WASHINGTON, D.C. 20549

FORM 8-K

CURRENT REPORT

Pursuant to Section 13 or 15(d) of the Securities Exchange Act of 1934

     
Date of Report (Date of Earliest Event Reported):   March 19, 2010

Grubb & Ellis Healthcare REIT II, Inc.
__________________________________________
(Exact name of registrant as specified in its charter)

     
Maryland 333-158111 (1933 Act) 26-4008719
_____________________
(State or other jurisdiction
_____________
(Commission
______________
(I.R.S. Employer
of incorporation) File Number) Identification No.)
      
1551 N. Tustin Ave., Suite 300, Santa Ana, California   92705
_________________________________
(Address of principal executive offices)
  ___________
(Zip Code)
     
Registrant’s telephone number, including area code:   (714) 667-8252

Not Applicable
______________________________________________
Former name or former address, if changed since last report

 

Check the appropriate box below if the Form 8-K filing is intended to simultaneously satisfy the filing obligation of the registrant under any of the following provisions:

[  ]  Written communications pursuant to Rule 425 under the Securities Act (17 CFR 230.425)
[  ]  Soliciting material pursuant to Rule 14a-12 under the Exchange Act (17 CFR 240.14a-12)
[  ]  Pre-commencement communications pursuant to Rule 14d-2(b) under the Exchange Act (17 CFR 240.14d-2(b))
[  ]  Pre-commencement communications pursuant to Rule 13e-4(c) under the Exchange Act (17 CFR 240.13e-4(c))


Item 1.01 Entry into a Material Definitive Agreement.

As previously reported in our Current Report on Form 8-K filed on January 8, 2010, February 12, 2010, March 4, 2010 and March 11, 2010, we, through G&E Healthcare REIT II Sartell MOB, LLC, our wholly owned subsidiary, entered into a real estate purchase agreement and escrow instructions on January 7, 2010, or the Purchase Agreement, and three amendments to the Purchase Agreement on February 8, 2010, March 1, 2010 and March 5, 2010, respectively, with Stingray Properties, LLC, an unaffiliated third party, or the Seller, and Crystal Blue Properties, LLC, Sylvan Holdings, LLC and Dr.
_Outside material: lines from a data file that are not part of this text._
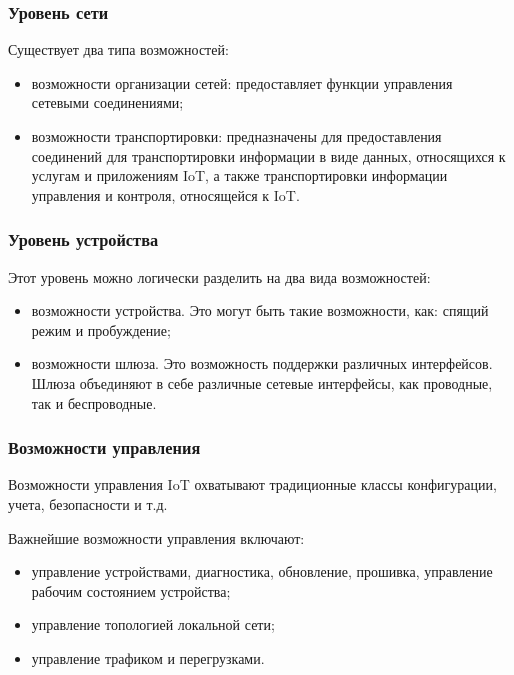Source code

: 
\subsubsection{Уровень сети}

Существует два типа возможностей:

\begin{itemize}
	\item возможности организации сетей: предоставляет функции управления 
сетевыми соединениями;
	\item возможности транспортировки: предназначены для предоставления 
соединений для транспортировки информации в виде данных, относящихся к услугам и 
приложениям IoT, а также транспортировки информации управления и контроля, 
относящейся к IoT.
\end{itemize}


\subsubsection{Уровень устройства}

Этот уровень можно логически разделить на два вида возможностей:
\begin{itemize}
	\item возможности устройства. Это могут быть такие возможности, как: 
спящий режим и пробуждение;
	\item возможности шлюза. Это возможность поддержки различных 
интерфейсов. Шлюза объединяют в себе различные сетевые интерфейсы, как 
проводные, так и беспроводные.
\end{itemize}


\subsubsection{Возможности управления}

Возможности управления IoT охватывают традиционные классы конфигурации, учета, 
безопасности и т.д.

Важнейшие возможности управления включают:
\begin{itemize}
	\item управление устройствами, диагностика, обновление, прошивка, 
управление рабочим состоянием устройства;
	\item управление топологией локальной сети;
	\item управление трафиком и перегрузками.
\end{itemize}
Samuel Elghor, also unaffiliated third parties, or collectively, the Seller Guarantor, and First American Title Insurance Company, or the Escrow Agent, for the purchase of the Center for Neurosurgery and Spine, located in Sartell, Minnesota, for a purchase price of $6,500,000, plus closing costs.

On March 19, 2010, we entered into a fourth amendment to the Purchase Agreement, or the Fourth Amendment, with the Seller, the Seller Guarantor and the Escrow Agent. The material terms of the Fourth Amendment provide for: (i) a closing date that shall occur on March 31, 2010; (ii) an extension of the due diligence period to March 26, 2010; (iii) a provision stating that $100,000 of our deposit shall be non-refundable, except in limited circumstance as provided for in the Purchase Agreement and/or unless escrow fails to close due to the failure of certain conditions precedent in favor of the Seller and $100,000 of our deposit shall continue to be freely refundable to us in accordance with the terms of the Purchase Agreement; (iv) a provision stating that our acquisition of the property is subject to the execution by us and the Seller of the lender’s consent documentation and the Seller’s consent documentation, which is currently being negotiated between the parties and shall obligate us to perform and/or assume certain obligations of the Seller under the existing loan agreement; (v) a deletion of Section 5.4.1 of the Purchase Agreement relating to the lenders approval of our assumption of the existing loan on the property and the addition of Section 5.4.8 relating to a condition precedent in our favor; (vi) a modification of Section 5.5 of the Purchase Agreement requiring the Seller to deliver to us the Estoppel Certificate attached as Exhibit A to the Fourth Amendment on or before the earlier of March, 26, 2010, or the closing date; and (vii) a deletion of Items 4 through 7 listed on Exhibit G to the Purchase Agreement, which are related to permitted encumbrances.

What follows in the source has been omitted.